# Disabling a NIC using Batch file commands



## easystreet (Apr 14, 2004)

I have a Win2K system with 2 NICs in it. I can go to MyNetworkPlaces>Properties and right-click on one of the NICs and select Disable.

Does anyone know how to duplicate these actions via one or more Batch File commands?


----------



## Geoffp (May 11, 2004)

Excellent question. I was curious myself as I've never heard of a way to do it, I figured netsh would have something, but nothing worked, so I snooped around a bit more and found a usenet post suggesting the use of a utility from MS "devcon.exe"

You can download the devcon utility here:

http://support.microsoft.com/directory/article.asp?ID=KB;EN-US;Q311272

Since I've never used it before, there may be an easier way, you'll need to play with the program a little, but here's how I was able to disable and enable my network connection:

devcon hwids * > out.txt

The above command outputs a list of all hardware ID's for devices on the local computer. It was quite a long list on my computer which is why I redirected the output to out.txt. Inside out.txt I searched for a my ethernet cards entry.

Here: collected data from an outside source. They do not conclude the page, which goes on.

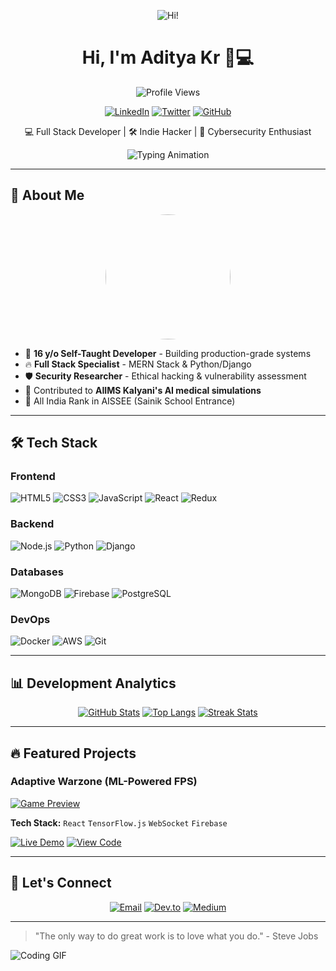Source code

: <!-- =======================
      Header Section
========================== -->
<div align="center">
  
![Hi!](https://media.giphy.com/media/hvRJCLFzcasrR4ia7z/giphy.gif)

# Hi, I'm **Aditya Kr** 👨💻

![Profile Views](https://komarev.com/ghpvc/?username=adityagupta0251&color=006AFF&style=flat-square)

[![LinkedIn](https://img.shields.io/badge/LinkedIn-0A66C2?logo=linkedin&logoColor=white)](https://www.linkedin.com/in/aditya-gupta-42a275359)
[![Twitter](https://img.shields.io/badge/Twitter-1DA1F2?logo=twitter&logoColor=white)](https://x.com/AdiK0251)
[![GitHub](https://img.shields.io/badge/GitHub-181717?logo=github&logoColor=white)](https://github.com/adityagupta0251)

💻 Full Stack Developer | 🛠️ Indie Hacker | 🔐 Cybersecurity Enthusiast

![Typing Animation](https://readme-typing-svg.demolab.com?font=Fira+Code&size=26&duration=3000&pause=1000&color=4CAF50&center=true&vCenter=true&width=600&lines=Full+Stack+Developer;Indie+Hacker;Cybersecurity+Enthusiast;AI+Innovator;Open+Source+Contributor)

</div>

---

<!-- =======================
     About Me Section
========================== -->
## 🚀 About Me

<div align="center">
  <img src="https://avatars.githubusercontent.com/u/166922118?v=4" width="200" style="border-radius:50%">
</div>

- 🎂 **16 y/o Self-Taught Developer** - Building production-grade systems
- 🔥 **Full Stack Specialist** - MERN Stack & Python/Django
- 🛡️ **Security Researcher** - Ethical hacking & vulnerability assessment
- 🏥 Contributed to **AIIMS Kalyani's AI medical simulations**
- 🏅 All India Rank in AISSEE (Sainik School Entrance)

---

<!-- =======================
     Tech Stack Section
========================== -->
## 🛠️ Tech Stack

### Frontend
![HTML5](https://img.shields.io/badge/-HTML5-E34F26?logo=html5&logoColor=white)
![CSS3](https://img.shields.io/badge/-CSS3-1572B6?logo=css3)
![JavaScript](https://img.shields.io/badge/-JavaScript-F7DF1E?logo=javascript)
![React](https://img.shields.io/badge/-React-61DAFB?logo=react)
![Redux](https://img.shields.io/badge/-Redux-764ABC?logo=redux)

### Backend
![Node.js](https://img.shields.io/badge/-Node.js-339933?logo=nodedotjs)
![Python](https://img.shields.io/badge/-Python-3776AB?logo=python)
![Django](https://img.shields.io/badge/-Django-092E20?logo=django)

### Databases
![MongoDB](https://img.shields.io/badge/-MongoDB-47A248?logo=mongodb)
![Firebase](https://img.shields.io/badge/-Firebase-FFCA28?logo=firebase)
![PostgreSQL](https://img.shields.io/badge/-PostgreSQL-4169E1?logo=postgresql)

### DevOps
![Docker](https://img.shields.io/badge/-Docker-2496ED?logo=docker)
![AWS](https://img.shields.io/badge/-AWS-232F3E?logo=amazonaws)
![Git](https://img.shields.io/badge/-Git-F05032?logo=git)

---

<!-- =======================
     GitHub Stats Section
========================== -->
## 📊 Development Analytics

<div align="center">

[![GitHub Stats](https://github-readme-stats.vercel.app/api?username=adityagupta0251&show_icons=true&theme=radical&hide_title=true)](https://github.com/adityagupta0251)
[![Top Langs](https://github-readme-stats.vercel.app/api/top-langs/?username=adityagupta0251&layout=compact&theme=radical&hide=html)](https://github.com/adityagupta0251)
[![Streak Stats](https://github-readme-streak-stats.herokuapp.com/?user=adityagupta0251&theme=radical)](https://github.com/adityagupta0251)

</div>

---

<!-- =======================
     Featured Projects
========================== -->
## 🔥 Featured Projects

### Adaptive Warzone (ML-Powered FPS)
[![Game Preview](https://placehold.co/600x400?text=Gameplay+Demo)](https://example.com)

**Tech Stack:** 
`React` `TensorFlow.js` `WebSocket` `Firebase`

[![Live Demo](https://img.shields.io/badge/Play-Demo-2EA043?logo=itch-dot-io)](https://example.com)
[![View Code](https://img.shields.io/badge/Code-Repository-181717?logo=github)](https://github.com/adityagupta0251)

---

## 🤝 Let's Connect

<div align="center">

[![Email](https://img.shields.io/badge/Email-D14836?logo=gmail&logoColor=white)](mailto:nooneitsadik0251@gmail.com)
[![Dev.to](https://img.shields.io/badge/Dev.to-0A0A0A?logo=dev.to)](https://dev.to/adityagupta0251)
[![Medium](https://img.shields.io/badge/Medium-12100E?logo=medium)](https://medium.com/@nooneitsadik0251)

</div>

---

> "The only way to do great work is to love what you do." - Steve Jobs

![Coding GIF](https://media.giphy.com/media/L1R1tvI9svkIWwpVYr/giphy.gif)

PCI\VEN_1317&DEV_0985&SUBSYS_05741317&REV_11\3&61AAA01&0&58 
Name: Linksys LNE100TX Fast Ethernet Adapter (LNE100TX v4)
Hardware ID's:
PCI\VEN_1317&DEV_0985&SUBSYS_05741317&REV_11
PCI\VEN_1317&DEV_0985&SUBSYS_05741317
etc. etc. a bunch of other mumbo jumbo

The Hardware ID was just the first bit before the &. "PCI\VEN_1317"

Then from the command prompt I was able to disable the network connection with this command:

devcon disable PCI\VEN_1317



-Geoffp


----------



## easystreet (Apr 14, 2004)

Thanks for the info - will give it a try.


----------